> [YOUR INSTRUCTIONS]: Copy out every line of the data where the word "class" is found.

Data extracted from a collection
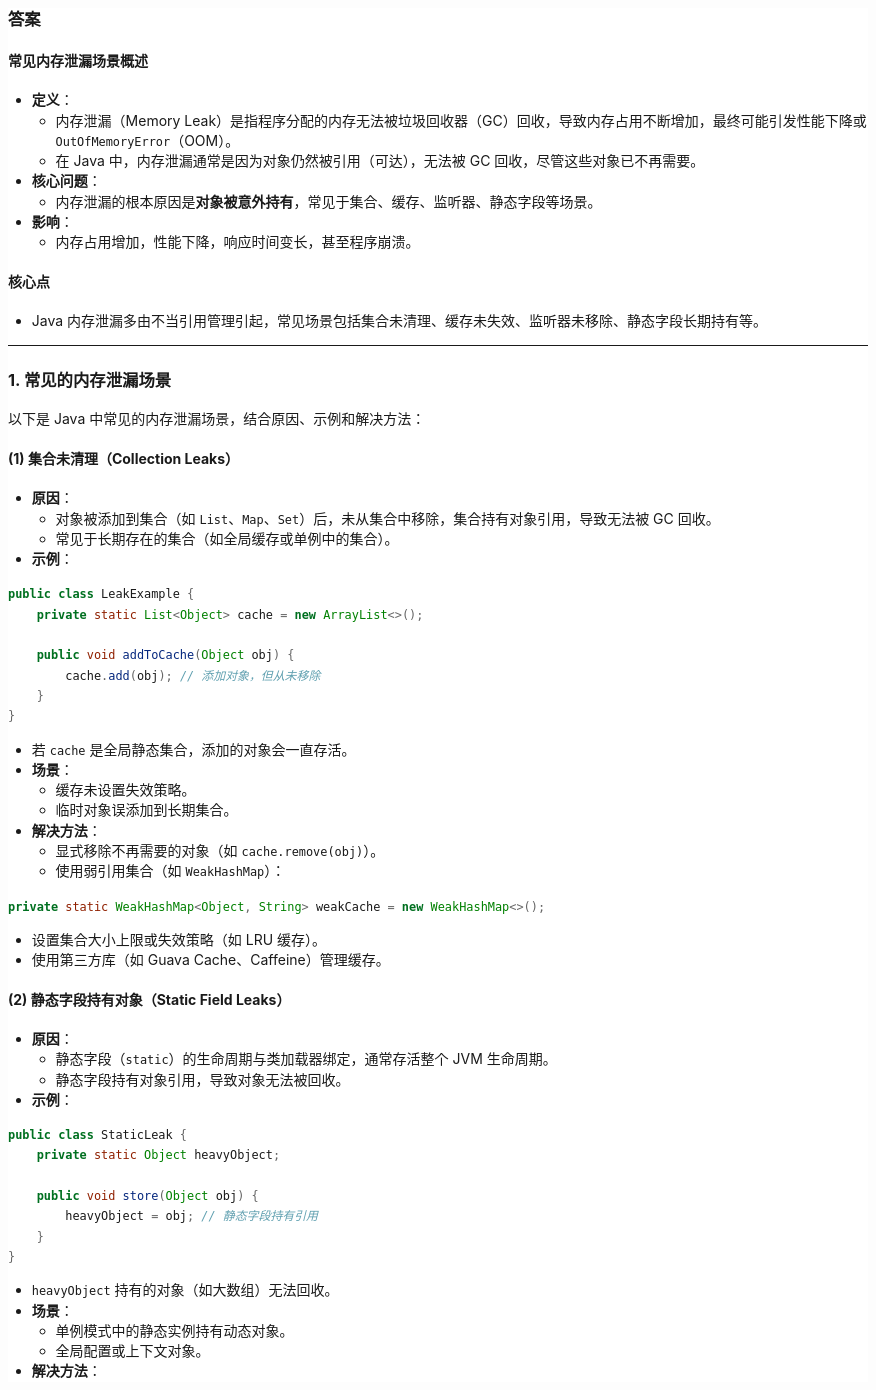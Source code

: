 ### 答案
#### 常见内存泄漏场景概述
- **定义**：
  - 内存泄漏（Memory Leak）是指程序分配的内存无法被垃圾回收器（GC）回收，导致内存占用不断增加，最终可能引发性能下降或 `OutOfMemoryError`（OOM）。
  - 在 Java 中，内存泄漏通常是因为对象仍然被引用（可达），无法被 GC 回收，尽管这些对象已不再需要。
- **核心问题**：
  - 内存泄漏的根本原因是**对象被意外持有**，常见于集合、缓存、监听器、静态字段等场景。
- **影响**：
  - 内存占用增加，性能下降，响应时间变长，甚至程序崩溃。

#### 核心点
- Java 内存泄漏多由不当引用管理引起，常见场景包括集合未清理、缓存未失效、监听器未移除、静态字段长期持有等。

---

### 1. 常见的内存泄漏场景
以下是 Java 中常见的内存泄漏场景，结合原因、示例和解决方法：

#### (1) 集合未清理（Collection Leaks）
- **原因**：
  - 对象被添加到集合（如 `List`、`Map`、`Set`）后，未从集合中移除，集合持有对象引用，导致无法被 GC 回收。
  - 常见于长期存在的集合（如全局缓存或单例中的集合）。
- **示例**：
```java
public class LeakExample {
    private static List<Object> cache = new ArrayList<>();

    public void addToCache(Object obj) {
        cache.add(obj); // 添加对象，但从未移除
    }
}
```
  - 若 `cache` 是全局静态集合，添加的对象会一直存活。
- **场景**：
  - 缓存未设置失效策略。
  - 临时对象误添加到长期集合。
- **解决方法**：
  - 显式移除不再需要的对象（如 `cache.remove(obj)`）。
  - 使用弱引用集合（如 `WeakHashMap`）：
```java
private static WeakHashMap<Object, String> weakCache = new WeakHashMap<>();
```
  - 设置集合大小上限或失效策略（如 LRU 缓存）。
  - 使用第三方库（如 Guava Cache、Caffeine）管理缓存。

#### (2) 静态字段持有对象（Static Field Leaks）
- **原因**：
  - 静态字段（`static`）的生命周期与类加载器绑定，通常存活整个 JVM 生命周期。
  - 静态字段持有对象引用，导致对象无法被回收。
- **示例**：
```java
public class StaticLeak {
    private static Object heavyObject;

    public void store(Object obj) {
        heavyObject = obj; // 静态字段持有引用
    }
}
```
  - `heavyObject` 持有的对象（如大数组）无法回收。
- **场景**：
  - 单例模式中的静态实例持有动态对象。
  - 全局配置或上下文对象。
- **解决方法**：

> [SOLUTION TO THIS TASK]:
public class LeakExample {
public class StaticLeak {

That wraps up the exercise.